Le imminenti elezioni comunali e regionali dovrebbero rappresentare l’occasione migliore per approfondire, addirittura sperimentare quei temi e spingere partiti e assemblee legislative, consci dell’indilazionabilità, a mettere mano ad una riforma organica: prendendo coscienza che l’applicazione di tutto quello che ispirò l’elezione diretta del 1993 è coinciso con l’esatto contrario dei suoi principi ispiratori; la sopraggiunta crisi dei partiti (ridotti per lo più a comitati elettorali), infatti, è riuscita a produrre solo trasformismo, falso civismo e personalizzazione della politica, con la degenerazione del ruolo degli eletti e per quel minimo che ne residuava delle assemblee.
E ciò, nonostante che nel 1990 l’autonomia statutaria abbia introdotto un’irripetibile opportunità per la crescita culturale e politica del dibattito democratico e per la stessa partecipazione.
Ebbene, solo che in sede locale oggi davvero lo si voglia, si potrebbe tentare una possibile ripartenza, e a legislazione invariata, anche come sollecitazione alle forze politiche nazionali a prendere di petto la riforma.
Innanzitutto con un’operazione di mera ingegneria istituzionale, applicando alla lettera gli statuti vigenti, approvati negli anni novanta, che tutti prevedono la possibilità, se non l’obbligo, per i consigli comunali di promuovere approfondimenti politici e discussioni sull’intera vita comunale.

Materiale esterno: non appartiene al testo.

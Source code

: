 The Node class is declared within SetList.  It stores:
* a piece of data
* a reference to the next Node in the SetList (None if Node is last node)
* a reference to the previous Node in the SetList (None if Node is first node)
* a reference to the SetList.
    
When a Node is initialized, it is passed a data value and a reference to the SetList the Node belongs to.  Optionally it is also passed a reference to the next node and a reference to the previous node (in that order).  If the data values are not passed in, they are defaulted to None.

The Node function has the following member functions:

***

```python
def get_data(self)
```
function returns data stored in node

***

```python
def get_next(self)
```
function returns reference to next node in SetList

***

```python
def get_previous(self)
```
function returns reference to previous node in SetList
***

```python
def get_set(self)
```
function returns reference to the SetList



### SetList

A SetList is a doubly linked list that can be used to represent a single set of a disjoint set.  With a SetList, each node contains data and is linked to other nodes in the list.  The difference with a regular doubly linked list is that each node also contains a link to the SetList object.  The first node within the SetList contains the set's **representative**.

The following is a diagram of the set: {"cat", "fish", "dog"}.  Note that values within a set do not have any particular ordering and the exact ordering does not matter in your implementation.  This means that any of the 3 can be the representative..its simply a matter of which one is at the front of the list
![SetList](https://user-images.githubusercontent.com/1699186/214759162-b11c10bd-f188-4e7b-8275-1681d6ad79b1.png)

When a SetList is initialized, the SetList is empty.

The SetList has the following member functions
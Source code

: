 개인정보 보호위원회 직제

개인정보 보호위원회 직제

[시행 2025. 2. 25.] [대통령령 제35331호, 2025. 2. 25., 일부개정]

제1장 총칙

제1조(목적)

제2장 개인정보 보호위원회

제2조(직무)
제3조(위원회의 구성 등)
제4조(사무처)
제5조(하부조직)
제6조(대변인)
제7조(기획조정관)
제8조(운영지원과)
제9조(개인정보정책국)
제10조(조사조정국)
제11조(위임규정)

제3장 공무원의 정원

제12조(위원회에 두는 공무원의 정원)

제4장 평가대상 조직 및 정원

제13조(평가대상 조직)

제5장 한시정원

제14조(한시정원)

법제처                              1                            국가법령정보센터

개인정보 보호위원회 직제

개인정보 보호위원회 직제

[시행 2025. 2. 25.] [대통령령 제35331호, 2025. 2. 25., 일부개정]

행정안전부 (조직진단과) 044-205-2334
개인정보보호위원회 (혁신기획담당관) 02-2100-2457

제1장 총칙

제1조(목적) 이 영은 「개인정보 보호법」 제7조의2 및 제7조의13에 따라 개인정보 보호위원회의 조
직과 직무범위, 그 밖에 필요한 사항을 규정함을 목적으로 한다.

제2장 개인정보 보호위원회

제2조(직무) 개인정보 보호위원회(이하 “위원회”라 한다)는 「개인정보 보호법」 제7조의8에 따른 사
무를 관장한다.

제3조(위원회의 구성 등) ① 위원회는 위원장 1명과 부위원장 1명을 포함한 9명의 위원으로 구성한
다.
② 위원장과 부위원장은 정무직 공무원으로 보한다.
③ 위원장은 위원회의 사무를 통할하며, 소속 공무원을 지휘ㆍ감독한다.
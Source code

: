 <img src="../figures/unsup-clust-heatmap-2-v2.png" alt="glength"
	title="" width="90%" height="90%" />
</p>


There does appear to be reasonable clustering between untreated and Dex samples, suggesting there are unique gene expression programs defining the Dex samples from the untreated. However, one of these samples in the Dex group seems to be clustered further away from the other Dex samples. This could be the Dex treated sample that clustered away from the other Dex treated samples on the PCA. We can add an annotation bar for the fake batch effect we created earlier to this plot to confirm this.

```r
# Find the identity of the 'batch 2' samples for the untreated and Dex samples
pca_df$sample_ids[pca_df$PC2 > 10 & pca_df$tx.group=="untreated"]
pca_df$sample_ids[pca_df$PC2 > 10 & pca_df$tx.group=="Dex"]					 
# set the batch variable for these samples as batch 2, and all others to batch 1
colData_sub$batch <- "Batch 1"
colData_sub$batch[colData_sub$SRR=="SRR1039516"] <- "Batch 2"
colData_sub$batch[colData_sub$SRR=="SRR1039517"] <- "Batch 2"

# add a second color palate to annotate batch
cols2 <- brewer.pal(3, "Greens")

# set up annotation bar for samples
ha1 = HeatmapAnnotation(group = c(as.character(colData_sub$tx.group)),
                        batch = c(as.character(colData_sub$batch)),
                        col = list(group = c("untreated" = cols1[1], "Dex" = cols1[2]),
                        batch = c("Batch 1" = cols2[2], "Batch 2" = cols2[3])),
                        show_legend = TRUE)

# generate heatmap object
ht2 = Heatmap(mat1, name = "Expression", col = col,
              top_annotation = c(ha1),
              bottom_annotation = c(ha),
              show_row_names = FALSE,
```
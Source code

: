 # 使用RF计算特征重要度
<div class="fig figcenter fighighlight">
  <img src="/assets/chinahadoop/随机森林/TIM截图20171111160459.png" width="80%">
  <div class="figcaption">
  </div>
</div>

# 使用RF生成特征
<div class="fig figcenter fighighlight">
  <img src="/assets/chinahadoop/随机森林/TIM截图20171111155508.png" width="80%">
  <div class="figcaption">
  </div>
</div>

E poi una sorta di «cessione di sovranità», solo politica, da parte del sindaco in favore dell’assemblea, discutendo e concordando principi e criteri per decisioni oggi solo di sua competenza. Mettendo in pratica uno dei principi fondanti della democrazia compiuta, «il potere frena il potere», e riequilibrando e rivalutando con le funzioni il ruolo politico di sindaco e presidente del Consiglio.
E perchè, oltre all’equilibrio dei poteri, la gente possa tornare, come un tempo, a frequentare assemblee dove si discuta davvero: recuperando piena fiducia nelle istituzioni più che solo alle persone.